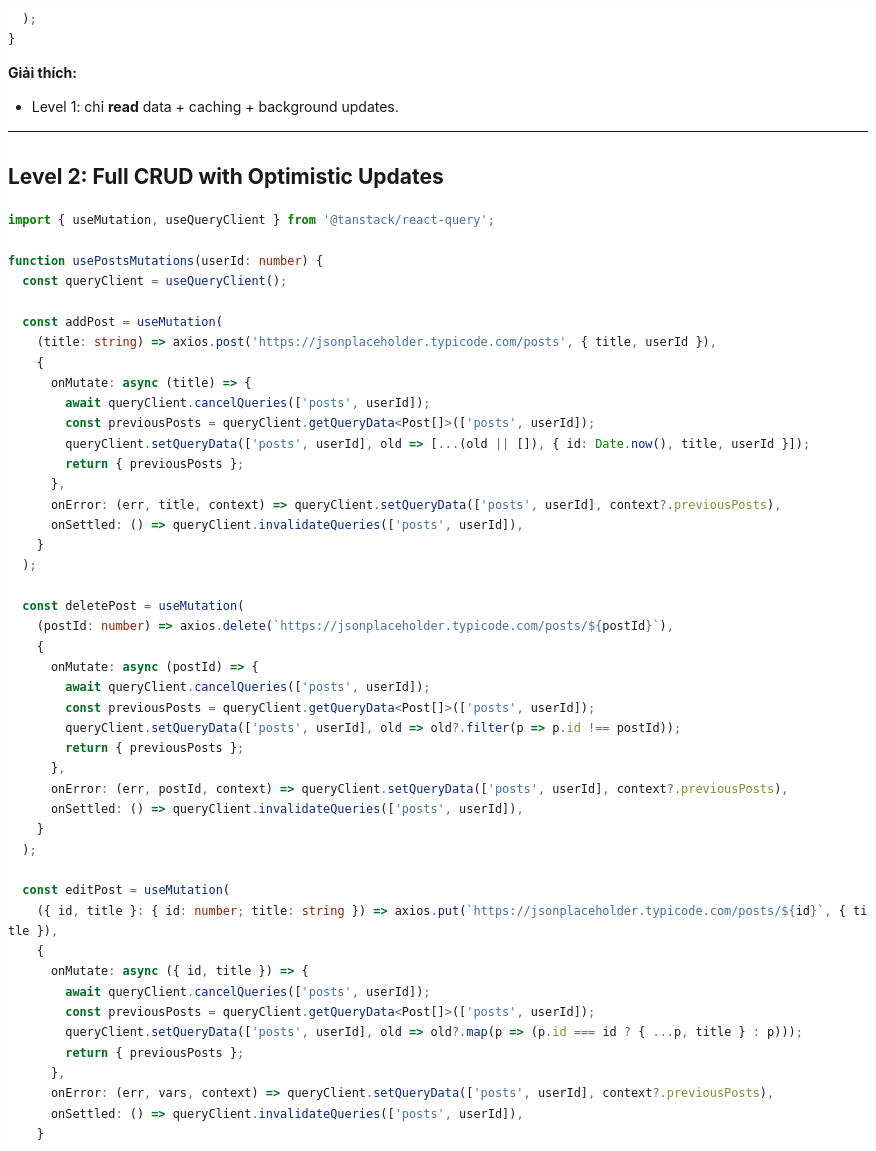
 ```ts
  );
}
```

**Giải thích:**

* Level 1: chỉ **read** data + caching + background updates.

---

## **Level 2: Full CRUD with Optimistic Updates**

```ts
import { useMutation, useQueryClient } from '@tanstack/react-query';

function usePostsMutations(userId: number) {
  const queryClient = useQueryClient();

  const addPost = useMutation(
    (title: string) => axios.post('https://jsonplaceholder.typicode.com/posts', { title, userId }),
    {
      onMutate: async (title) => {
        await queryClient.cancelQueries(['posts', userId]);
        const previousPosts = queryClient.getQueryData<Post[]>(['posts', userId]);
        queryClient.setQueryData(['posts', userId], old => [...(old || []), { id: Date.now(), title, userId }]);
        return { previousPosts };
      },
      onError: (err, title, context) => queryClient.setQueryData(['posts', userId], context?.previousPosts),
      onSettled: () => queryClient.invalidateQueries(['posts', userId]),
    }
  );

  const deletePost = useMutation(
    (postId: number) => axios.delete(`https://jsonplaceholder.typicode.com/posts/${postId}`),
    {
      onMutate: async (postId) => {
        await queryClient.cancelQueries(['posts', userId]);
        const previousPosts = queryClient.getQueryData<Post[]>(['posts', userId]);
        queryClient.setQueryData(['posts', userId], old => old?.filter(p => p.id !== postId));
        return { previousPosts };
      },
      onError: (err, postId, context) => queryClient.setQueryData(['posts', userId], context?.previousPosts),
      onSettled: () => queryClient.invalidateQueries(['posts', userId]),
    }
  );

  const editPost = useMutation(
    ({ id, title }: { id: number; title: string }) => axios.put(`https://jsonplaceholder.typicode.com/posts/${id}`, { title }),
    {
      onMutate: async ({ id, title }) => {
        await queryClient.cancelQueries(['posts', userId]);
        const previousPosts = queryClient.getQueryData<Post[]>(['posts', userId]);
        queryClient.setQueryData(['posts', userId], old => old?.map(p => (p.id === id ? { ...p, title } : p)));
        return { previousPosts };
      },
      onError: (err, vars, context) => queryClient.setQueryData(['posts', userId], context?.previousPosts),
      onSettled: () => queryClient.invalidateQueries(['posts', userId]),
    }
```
==================================================
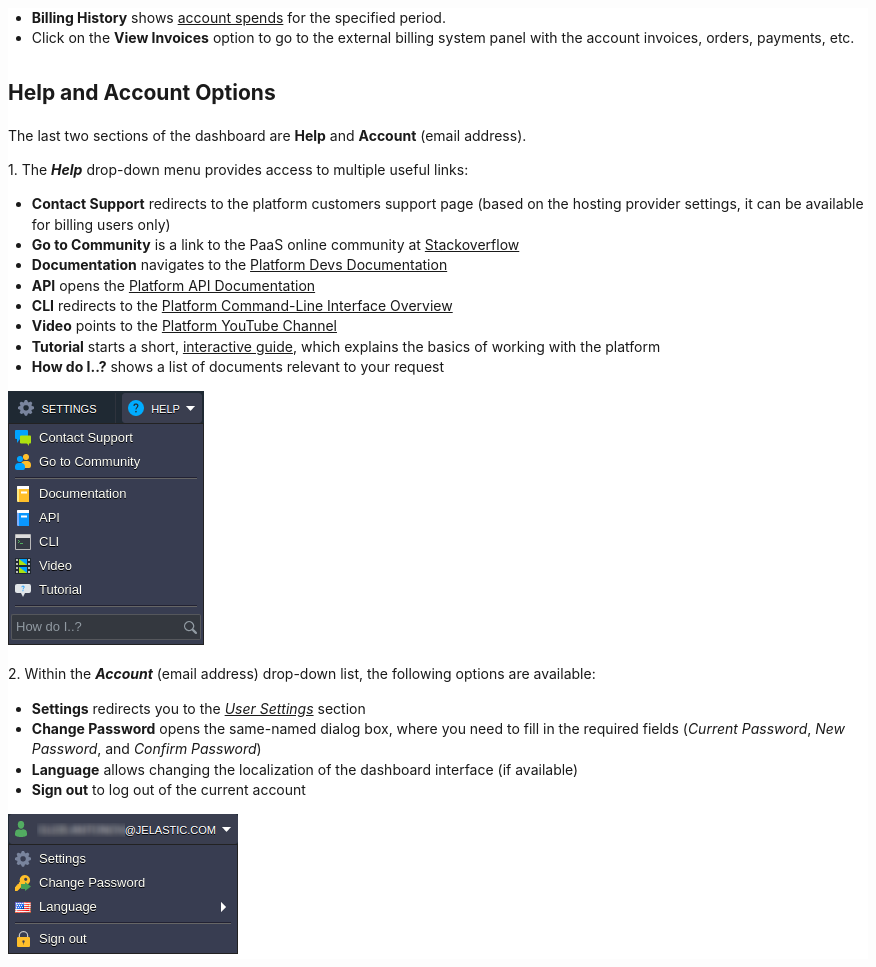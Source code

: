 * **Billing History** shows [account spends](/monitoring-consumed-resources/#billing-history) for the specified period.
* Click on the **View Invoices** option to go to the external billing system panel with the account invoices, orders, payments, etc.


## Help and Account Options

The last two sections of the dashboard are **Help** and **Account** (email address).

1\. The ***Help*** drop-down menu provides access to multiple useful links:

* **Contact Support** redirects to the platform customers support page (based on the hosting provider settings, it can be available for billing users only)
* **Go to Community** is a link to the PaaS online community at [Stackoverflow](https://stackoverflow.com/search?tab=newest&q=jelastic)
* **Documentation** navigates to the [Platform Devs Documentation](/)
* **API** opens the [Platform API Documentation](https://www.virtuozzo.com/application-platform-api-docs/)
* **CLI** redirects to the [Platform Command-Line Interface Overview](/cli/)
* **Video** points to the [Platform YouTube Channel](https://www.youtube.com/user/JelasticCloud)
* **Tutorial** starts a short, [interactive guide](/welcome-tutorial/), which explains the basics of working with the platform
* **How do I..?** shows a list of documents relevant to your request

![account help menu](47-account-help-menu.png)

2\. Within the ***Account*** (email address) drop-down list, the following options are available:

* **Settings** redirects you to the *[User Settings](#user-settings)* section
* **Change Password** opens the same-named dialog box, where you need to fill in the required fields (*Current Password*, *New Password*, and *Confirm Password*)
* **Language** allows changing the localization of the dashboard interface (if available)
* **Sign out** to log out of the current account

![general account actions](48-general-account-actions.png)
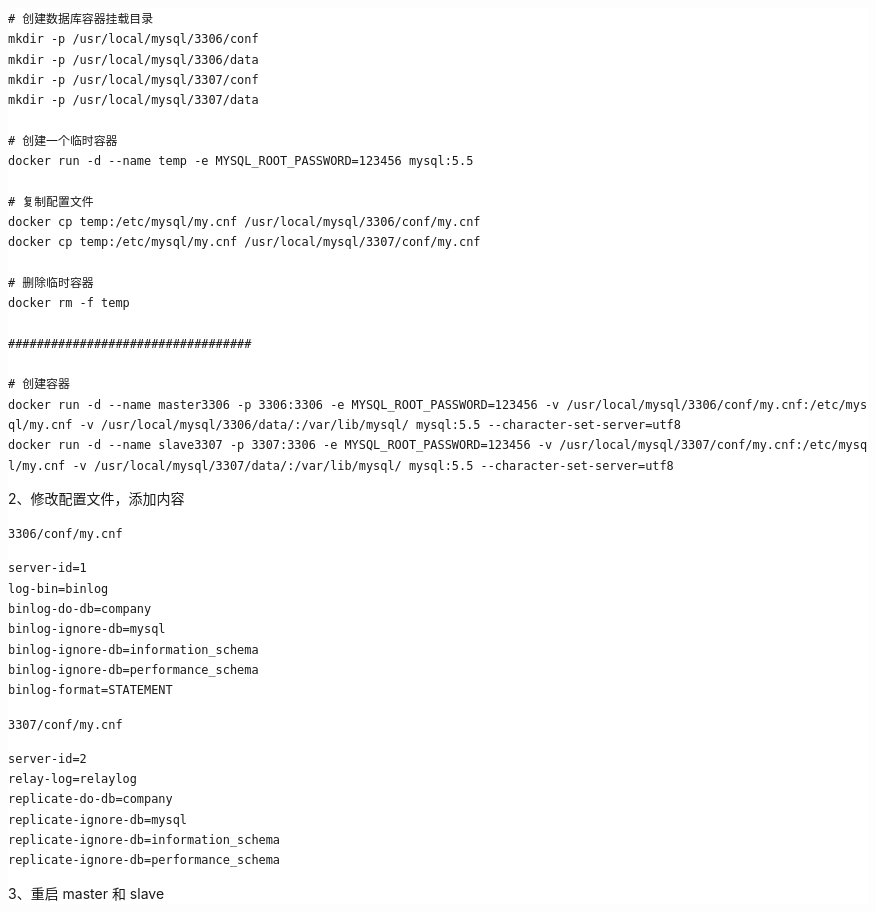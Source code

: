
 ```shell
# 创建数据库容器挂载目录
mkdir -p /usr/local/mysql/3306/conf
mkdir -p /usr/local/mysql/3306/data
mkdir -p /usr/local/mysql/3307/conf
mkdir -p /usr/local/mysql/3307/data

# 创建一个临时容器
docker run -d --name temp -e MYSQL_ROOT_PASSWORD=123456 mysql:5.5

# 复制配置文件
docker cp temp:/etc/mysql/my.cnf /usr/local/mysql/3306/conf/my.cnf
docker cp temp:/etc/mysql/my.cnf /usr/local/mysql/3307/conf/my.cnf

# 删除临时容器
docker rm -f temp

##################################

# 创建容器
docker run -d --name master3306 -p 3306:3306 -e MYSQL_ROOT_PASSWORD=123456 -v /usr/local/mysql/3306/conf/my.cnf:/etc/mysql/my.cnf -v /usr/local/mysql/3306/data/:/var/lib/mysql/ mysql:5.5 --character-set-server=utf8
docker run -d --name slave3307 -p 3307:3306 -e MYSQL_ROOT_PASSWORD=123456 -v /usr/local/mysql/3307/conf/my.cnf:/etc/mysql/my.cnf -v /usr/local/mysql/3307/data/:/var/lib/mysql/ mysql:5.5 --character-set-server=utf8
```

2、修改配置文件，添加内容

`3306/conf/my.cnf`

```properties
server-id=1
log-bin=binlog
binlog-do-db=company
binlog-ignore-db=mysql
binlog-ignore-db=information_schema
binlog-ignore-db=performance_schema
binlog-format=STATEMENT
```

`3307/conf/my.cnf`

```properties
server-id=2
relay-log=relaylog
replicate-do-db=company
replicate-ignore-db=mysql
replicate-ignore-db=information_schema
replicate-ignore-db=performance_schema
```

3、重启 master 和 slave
==================================================
### ASSIGNED TASK
Lines of the listing above that include the string "Level" should each be copied.

### ANSWER BOX
* Level 1: chỉ **read** data + caching + background updates.
## **Level 2: Full CRUD with Optimistic Updates**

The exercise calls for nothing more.